As Florence was to the old Grand Tour, so Alice Springs stands in any Australian itinerary: an apogee, where all that the journey represents is, in theory anyway, consummated at last. The Alice, as they call it in the Outback, must be one of the most famous little towns on earth, and though its origins
are strictly functional, conceived as it was as a station on the transcontinental telegraph line, today one treats it as a sort of symbol or slogan, the home of the Flying Doctors, of the aboriginal painters and the Afghan camel-drivers, where the stock-trails converge upon the railhead and the Bitumen strikes out for Darwin and the Timor Sea.

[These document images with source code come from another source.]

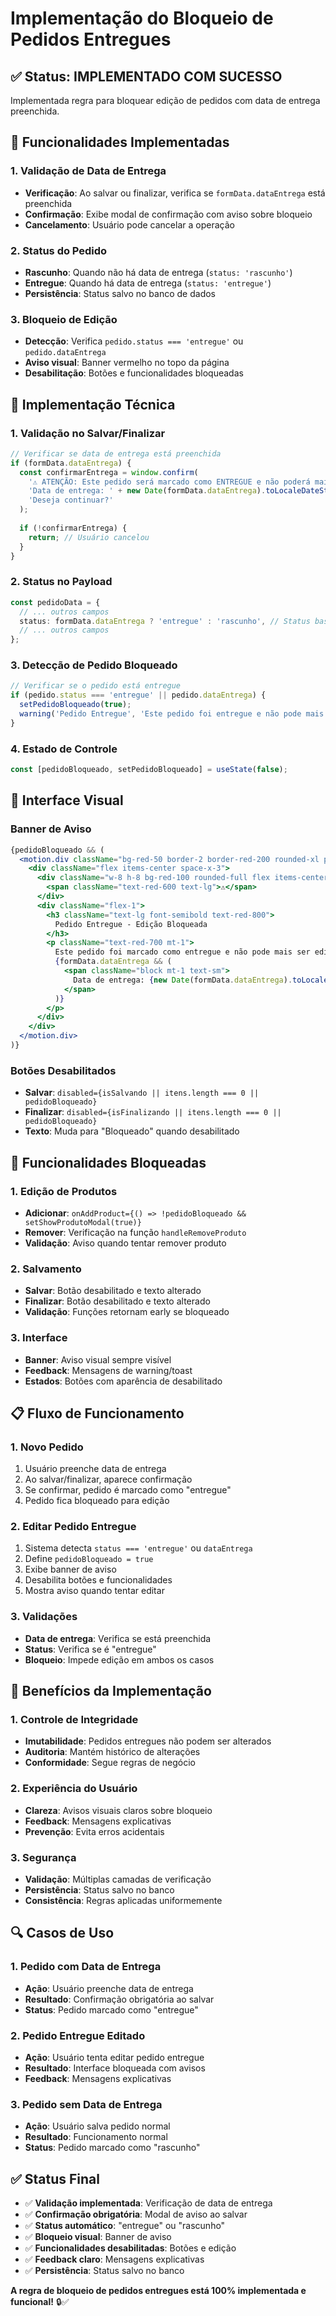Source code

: # Implementação do Bloqueio de Pedidos Entregues

## ✅ **Status: IMPLEMENTADO COM SUCESSO**

Implementada regra para bloquear edição de pedidos com data de entrega preenchida.

## 🎯 **Funcionalidades Implementadas**

### **1. Validação de Data de Entrega**
- **Verificação**: Ao salvar ou finalizar, verifica se `formData.dataEntrega` está preenchida
- **Confirmação**: Exibe modal de confirmação com aviso sobre bloqueio
- **Cancelamento**: Usuário pode cancelar a operação

### **2. Status do Pedido**
- **Rascunho**: Quando não há data de entrega (`status: 'rascunho'`)
- **Entregue**: Quando há data de entrega (`status: 'entregue'`)
- **Persistência**: Status salvo no banco de dados

### **3. Bloqueio de Edição**
- **Detecção**: Verifica `pedido.status === 'entregue'` ou `pedido.dataEntrega`
- **Aviso visual**: Banner vermelho no topo da página
- **Desabilitação**: Botões e funcionalidades bloqueadas

## 🔧 **Implementação Técnica**

### **1. Validação no Salvar/Finalizar**
```typescript
// Verificar se data de entrega está preenchida
if (formData.dataEntrega) {
  const confirmarEntrega = window.confirm(
    '⚠️ ATENÇÃO: Este pedido será marcado como ENTREGUE e não poderá mais ser editado.\n\n' +
    'Data de entrega: ' + new Date(formData.dataEntrega).toLocaleDateString('pt-BR') + '\n\n' +
    'Deseja continuar?'
  );
  
  if (!confirmarEntrega) {
    return; // Usuário cancelou
  }
}
```

### **2. Status no Payload**
```typescript
const pedidoData = {
  // ... outros campos
  status: formData.dataEntrega ? 'entregue' : 'rascunho', // Status baseado na data de entrega
  // ... outros campos
};
```

### **3. Detecção de Pedido Bloqueado**
```typescript
// Verificar se o pedido está entregue
if (pedido.status === 'entregue' || pedido.dataEntrega) {
  setPedidoBloqueado(true);
  warning('Pedido Entregue', 'Este pedido foi entregue e não pode mais ser editado.');
}
```

### **4. Estado de Controle**
```typescript
const [pedidoBloqueado, setPedidoBloqueado] = useState(false);
```

## 🎨 **Interface Visual**

### **Banner de Aviso**
```jsx
{pedidoBloqueado && (
  <motion.div className="bg-red-50 border-2 border-red-200 rounded-xl p-4 mx-4">
    <div className="flex items-center space-x-3">
      <div className="w-8 h-8 bg-red-100 rounded-full flex items-center justify-center">
        <span className="text-red-600 text-lg">⚠️</span>
      </div>
      <div className="flex-1">
        <h3 className="text-lg font-semibold text-red-800">
          Pedido Entregue - Edição Bloqueada
        </h3>
        <p className="text-red-700 mt-1">
          Este pedido foi marcado como entregue e não pode mais ser editado ou excluído.
          {formData.dataEntrega && (
            <span className="block mt-1 text-sm">
              Data de entrega: {new Date(formData.dataEntrega).toLocaleDateString('pt-BR')}
            </span>
          )}
        </p>
      </div>
    </div>
  </motion.div>
)}
```

### **Botões Desabilitados**
- **Salvar**: `disabled={isSalvando || itens.length === 0 || pedidoBloqueado}`
- **Finalizar**: `disabled={isFinalizando || itens.length === 0 || pedidoBloqueado}`
- **Texto**: Muda para "Bloqueado" quando desabilitado

## 🚫 **Funcionalidades Bloqueadas**

### **1. Edição de Produtos**
- **Adicionar**: `onAddProduct={() => !pedidoBloqueado && setShowProdutoModal(true)}`
- **Remover**: Verificação na função `handleRemoveProduto`
- **Validação**: Aviso quando tentar remover produto

### **2. Salvamento**
- **Salvar**: Botão desabilitado e texto alterado
- **Finalizar**: Botão desabilitado e texto alterado
- **Validação**: Funções retornam early se bloqueado

### **3. Interface**
- **Banner**: Aviso visual sempre visível
- **Feedback**: Mensagens de warning/toast
- **Estados**: Botões com aparência de desabilitado

## 📋 **Fluxo de Funcionamento**

### **1. Novo Pedido**
1. Usuário preenche data de entrega
2. Ao salvar/finalizar, aparece confirmação
3. Se confirmar, pedido é marcado como "entregue"
4. Pedido fica bloqueado para edição

### **2. Editar Pedido Entregue**
1. Sistema detecta `status === 'entregue'` ou `dataEntrega`
2. Define `pedidoBloqueado = true`
3. Exibe banner de aviso
4. Desabilita botões e funcionalidades
5. Mostra aviso quando tentar editar

### **3. Validações**
- **Data de entrega**: Verifica se está preenchida
- **Status**: Verifica se é "entregue"
- **Bloqueio**: Impede edição em ambos os casos

## 🎯 **Benefícios da Implementação**

### **1. Controle de Integridade**
- **Imutabilidade**: Pedidos entregues não podem ser alterados
- **Auditoria**: Mantém histórico de alterações
- **Conformidade**: Segue regras de negócio

### **2. Experiência do Usuário**
- **Clareza**: Avisos visuais claros sobre bloqueio
- **Feedback**: Mensagens explicativas
- **Prevenção**: Evita erros acidentais

### **3. Segurança**
- **Validação**: Múltiplas camadas de verificação
- **Persistência**: Status salvo no banco
- **Consistência**: Regras aplicadas uniformemente

## 🔍 **Casos de Uso**

### **1. Pedido com Data de Entrega**
- **Ação**: Usuário preenche data de entrega
- **Resultado**: Confirmação obrigatória ao salvar
- **Status**: Pedido marcado como "entregue"

### **2. Pedido Entregue Editado**
- **Ação**: Usuário tenta editar pedido entregue
- **Resultado**: Interface bloqueada com avisos
- **Feedback**: Mensagens explicativas

### **3. Pedido sem Data de Entrega**
- **Ação**: Usuário salva pedido normal
- **Resultado**: Funcionamento normal
- **Status**: Pedido marcado como "rascunho"

## ✅ **Status Final**

- ✅ **Validação implementada**: Verificação de data de entrega
- ✅ **Confirmação obrigatória**: Modal de aviso ao salvar
- ✅ **Status automático**: "entregue" ou "rascunho"
- ✅ **Bloqueio visual**: Banner de aviso
- ✅ **Funcionalidades desabilitadas**: Botões e edição
- ✅ **Feedback claro**: Mensagens explicativas
- ✅ **Persistência**: Status salvo no banco

**A regra de bloqueio de pedidos entregues está 100% implementada e funcional!** 🔒✅





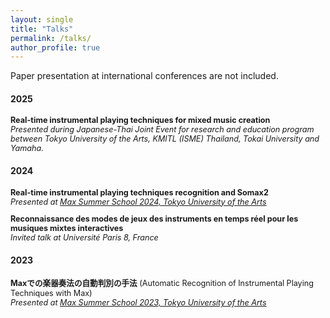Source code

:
 ```yaml
---
layout: single
title: "Talks"
permalink: /talks/
author_profile: true
---
```


Paper presentation at international conferences are not included.

<h4>2025</h4>
<p style="font-size: 90%;">
<b>Real-time instrumental playing techniques for mixed music creation</b><br>
<i>Presented during Japanese-Thai Joint Event for research and education program between Tokyo University of the Arts, KMITL (ISME) Thailand, Tokai University and Yamaha.</i>
</p>

<h4>2024</h4>

<p style="font-size: 90%;">
<b>Real-time instrumental playing techniques recognition and Somax2</b><br>
<i>Presented at <a href="https://maxsummer2024.geidai.ac.jp/schedule/" target="_blank">Max Summer School 2024, Tokyo University of the Arts</a></i>
</p>

<p style="font-size: 90%;">
<b>Reconnaissance des modes de jeux des instruments en temps réel pour les musiques mixtes interactives</b><br>
<i>Invited talk at Université Paris 8, France</i>
</p>

<h4>2023</h4>

<p style="font-size: 90%;">
<b>Maxでの楽器奏法の自動判別の手法</b> (Automatic Recognition of Instrumental Playing Techniques with Max)<br>
<i>Presented at <a href="https://maxsummer2023.geidai.ac.jp/schedule/presentation/#evening4_1" target="_blank">Max Summer School 2023, Tokyo University of the Arts</a></i>
</p>

<!-- ## 2024

- **Real-time instrumental playing techniques recognition and Somax2**  
  _Presented at [Max Summer School 2024, Tokyo University of the Arts](https://maxsummer2024.geidai.ac.jp/schedule/)_

- **Reconnaissance des modes de jeux des instruments en temps réel pour les musiques mixtes interactives**  
  _Invited talk at Université Paris 8, France_

---

## 2023

- **Maxでの楽器奏法の自動判別の手法** (Automatic Recognition of Instrumental Playing Techniques with Max)  
  _Presented at [Max Summer School 2023, Tokyo University of the Arts](https://maxsummer2023.geidai.ac.jp/schedule/presentation/#evening4_1)_

---

## 2022

- **フルート奏法自動判別手法の検討** (Study on Automatic Recognition of Flute Instrumental Playing Techniques)  
  _Presented at Japanese Society of Sonic Arts, Tokyo, Japan_ -->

If you have only a day in The Alice you can still extract a proper essence of Australiana, a happy whiff of that dusty, tangy, seat-and-leather flavour that informs the whole Australian myth, and still hangs evocatively around the bush. Contemporary Australia is essentially an urban country, rather flabby in spirit; but up at The Alice, where the wilderness lurches in vast barren formations towards an illimitable horizon – here the legend comes alive again.